I love the grading features in Connect because after 70 or so student papers, my handwriting gets pretty bad. My students (those who are diligent about reading and responding to my comments) appreciate the embedded text boxes because they can actually read my suggestions. I also find I respond better to student writing, with longer and more detailed suggestions, when I know students will be able to read what I've written. --Charles Hannon

When I first began using Textra, I had students post and then I printed out hard copies for grading. Because I had graded with pen in hand for so many years, I found this transition slow to computer-generated comments, but now, I'll never go back to a paper environment. First of all, the comments are readable--one student had read "vague" as "very good" in a hand-written version. Secondly, now that I've practiced grading this way, I find it much faster.

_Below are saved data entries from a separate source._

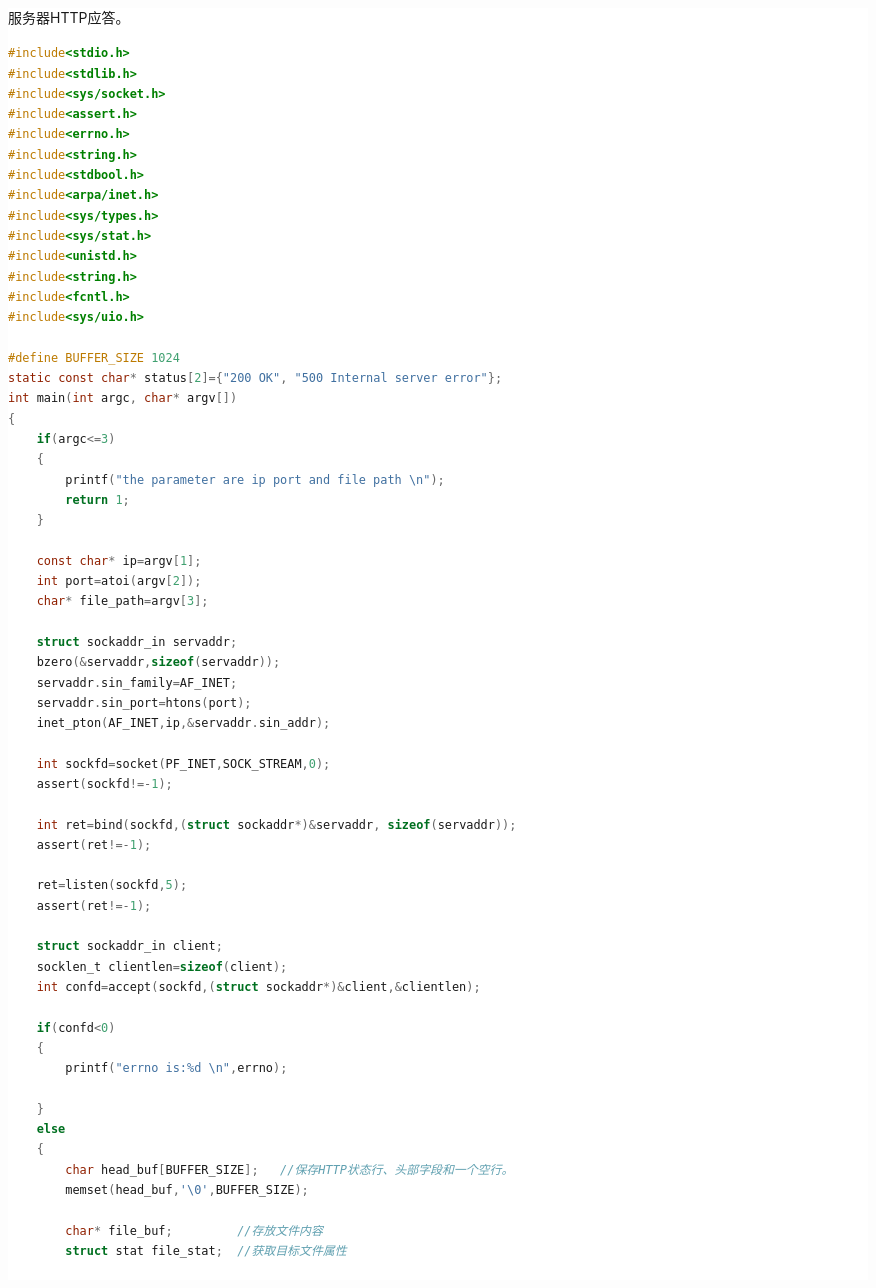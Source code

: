 服务器HTTP应答。

```c
#include<stdio.h>
#include<stdlib.h>
#include<sys/socket.h>
#include<assert.h>
#include<errno.h>
#include<string.h>
#include<stdbool.h>
#include<arpa/inet.h>
#include<sys/types.h>
#include<sys/stat.h>
#include<unistd.h>
#include<string.h>
#include<fcntl.h>
#include<sys/uio.h>

#define BUFFER_SIZE 1024
static const char* status[2]={"200 OK", "500 Internal server error"};
int main(int argc, char* argv[])
{
	if(argc<=3)
	{
		printf("the parameter are ip port and file path \n");
		return 1;
	}

	const char* ip=argv[1];
	int port=atoi(argv[2]);
	char* file_path=argv[3];

	struct sockaddr_in servaddr;
	bzero(&servaddr,sizeof(servaddr));
	servaddr.sin_family=AF_INET;
	servaddr.sin_port=htons(port);
	inet_pton(AF_INET,ip,&servaddr.sin_addr);

	int sockfd=socket(PF_INET,SOCK_STREAM,0);
	assert(sockfd!=-1);

	int ret=bind(sockfd,(struct sockaddr*)&servaddr, sizeof(servaddr));
	assert(ret!=-1);

	ret=listen(sockfd,5);
	assert(ret!=-1);

	struct sockaddr_in client;
	socklen_t clientlen=sizeof(client);
	int confd=accept(sockfd,(struct sockaddr*)&client,&clientlen);

	if(confd<0)
	{
		printf("errno is:%d \n",errno);

	}
	else
	{
		char head_buf[BUFFER_SIZE];   //保存HTTP状态行、头部字段和一个空行。
		memset(head_buf,'\0',BUFFER_SIZE);

		char* file_buf;         //存放文件内容
		struct stat file_stat;  //获取目标文件属性
        
```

Thirdly, and most importantly for my summer classes that only meet once per week, students can post a paper, I can read it the next day, return it electronically, and they can revise or accept the comments to help them on that paper or the next paper without coming to see me or attending a class.
--Jan LaVille

Writing Resources.
With the Windows versions, students have the resources offered by Word and WordPerfect of an excellent spell checker, thesaurus, and grammar check (such as it is). Even better, the Norton Handbook is always online for reference and may be specifically linked into marked papers. For composition classes, Norton's Writing Essentials can be ordered with CONNECT for a few dollars more.

These resources can encourage the students to write more carefully, especially if reinforced by the teacher. I see this as a great advantage; classes who have done papers in other less supportive environments, particularly in Web forums or email, have taken matters of spelling, word choice, and format, for example, much less seriously.